▶ HOW TO COMPLETE THIS TASK
Please copy every line of the records below that holds the word "newcommand".

RECORDS FOR THE TASK Start Marker

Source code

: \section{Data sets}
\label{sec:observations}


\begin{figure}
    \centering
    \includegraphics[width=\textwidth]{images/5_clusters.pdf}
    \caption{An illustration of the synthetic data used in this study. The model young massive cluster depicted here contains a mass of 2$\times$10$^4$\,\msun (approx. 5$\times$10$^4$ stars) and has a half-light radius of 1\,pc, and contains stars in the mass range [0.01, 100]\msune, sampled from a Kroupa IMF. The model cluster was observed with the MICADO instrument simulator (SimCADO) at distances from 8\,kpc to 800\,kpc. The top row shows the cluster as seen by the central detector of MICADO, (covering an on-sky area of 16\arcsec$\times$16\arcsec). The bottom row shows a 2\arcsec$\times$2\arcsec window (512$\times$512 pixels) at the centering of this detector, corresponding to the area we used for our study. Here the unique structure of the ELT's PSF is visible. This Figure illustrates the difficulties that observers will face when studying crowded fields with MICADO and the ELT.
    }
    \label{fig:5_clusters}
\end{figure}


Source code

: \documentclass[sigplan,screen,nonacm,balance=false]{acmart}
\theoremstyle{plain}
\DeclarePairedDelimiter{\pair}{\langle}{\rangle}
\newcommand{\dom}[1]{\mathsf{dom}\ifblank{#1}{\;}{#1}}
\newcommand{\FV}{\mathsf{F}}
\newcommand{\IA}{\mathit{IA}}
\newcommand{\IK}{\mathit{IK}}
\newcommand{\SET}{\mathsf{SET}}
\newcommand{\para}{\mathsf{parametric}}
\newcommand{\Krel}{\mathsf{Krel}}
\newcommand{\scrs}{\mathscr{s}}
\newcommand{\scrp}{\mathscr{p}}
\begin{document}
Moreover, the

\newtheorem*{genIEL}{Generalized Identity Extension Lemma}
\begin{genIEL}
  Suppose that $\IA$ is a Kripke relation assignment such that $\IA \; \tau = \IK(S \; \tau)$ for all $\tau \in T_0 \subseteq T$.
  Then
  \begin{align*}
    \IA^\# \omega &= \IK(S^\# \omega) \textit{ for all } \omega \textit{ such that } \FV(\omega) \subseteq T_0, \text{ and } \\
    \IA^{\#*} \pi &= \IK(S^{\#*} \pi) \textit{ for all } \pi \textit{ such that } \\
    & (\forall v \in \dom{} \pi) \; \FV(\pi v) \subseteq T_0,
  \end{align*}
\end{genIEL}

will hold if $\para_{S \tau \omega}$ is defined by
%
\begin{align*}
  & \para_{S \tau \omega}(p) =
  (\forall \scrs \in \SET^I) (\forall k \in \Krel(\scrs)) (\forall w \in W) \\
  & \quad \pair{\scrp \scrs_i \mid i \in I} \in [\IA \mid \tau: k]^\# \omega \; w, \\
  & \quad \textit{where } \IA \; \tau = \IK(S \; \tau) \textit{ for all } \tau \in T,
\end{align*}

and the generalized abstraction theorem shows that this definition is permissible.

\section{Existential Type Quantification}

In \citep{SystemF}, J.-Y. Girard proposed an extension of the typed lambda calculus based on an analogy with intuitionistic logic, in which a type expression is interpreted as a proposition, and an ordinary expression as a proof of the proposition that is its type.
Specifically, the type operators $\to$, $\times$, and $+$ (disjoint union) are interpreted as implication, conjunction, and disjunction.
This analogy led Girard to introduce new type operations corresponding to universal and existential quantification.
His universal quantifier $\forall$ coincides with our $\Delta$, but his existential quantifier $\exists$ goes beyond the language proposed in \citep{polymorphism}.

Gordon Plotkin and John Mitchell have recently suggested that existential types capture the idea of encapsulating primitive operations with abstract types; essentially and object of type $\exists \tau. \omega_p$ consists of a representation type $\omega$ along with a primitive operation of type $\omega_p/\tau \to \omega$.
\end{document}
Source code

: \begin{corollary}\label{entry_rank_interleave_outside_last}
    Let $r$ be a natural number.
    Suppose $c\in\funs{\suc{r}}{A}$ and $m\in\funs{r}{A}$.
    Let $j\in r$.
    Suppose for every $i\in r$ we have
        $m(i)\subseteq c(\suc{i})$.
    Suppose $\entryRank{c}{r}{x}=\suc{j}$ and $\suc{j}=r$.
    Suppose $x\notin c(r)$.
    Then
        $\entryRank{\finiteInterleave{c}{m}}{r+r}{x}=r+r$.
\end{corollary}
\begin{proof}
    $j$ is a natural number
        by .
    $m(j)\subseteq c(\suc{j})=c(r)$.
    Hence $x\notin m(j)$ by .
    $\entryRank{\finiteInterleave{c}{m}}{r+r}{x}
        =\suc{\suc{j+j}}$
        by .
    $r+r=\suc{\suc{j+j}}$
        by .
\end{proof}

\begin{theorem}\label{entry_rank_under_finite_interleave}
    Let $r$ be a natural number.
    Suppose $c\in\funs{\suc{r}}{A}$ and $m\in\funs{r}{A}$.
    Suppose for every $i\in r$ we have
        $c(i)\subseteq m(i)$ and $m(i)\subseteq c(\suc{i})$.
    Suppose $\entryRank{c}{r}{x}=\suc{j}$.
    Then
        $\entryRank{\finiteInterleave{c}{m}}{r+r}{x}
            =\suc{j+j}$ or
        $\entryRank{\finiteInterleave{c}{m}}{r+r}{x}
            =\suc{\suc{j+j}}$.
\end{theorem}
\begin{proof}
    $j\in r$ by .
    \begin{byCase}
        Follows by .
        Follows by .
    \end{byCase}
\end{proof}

RECORDS FOR THE TASK End Marker

▶ RESULT OF THE EXERCISE
\newcommand{\dom}[1]{\mathsf{dom}\ifblank{#1}{\;}{#1}}
\newcommand{\FV}{\mathsf{F}}
\newcommand{\IA}{\mathit{IA}}
\newcommand{\IK}{\mathit{IK}}
\newcommand{\SET}{\mathsf{SET}}
\newcommand{\para}{\mathsf{parametric}}
\newcommand{\Krel}{\mathsf{Krel}}
\newcommand{\scrs}{\mathscr{s}}
\newcommand{\scrp}{\mathscr{p}}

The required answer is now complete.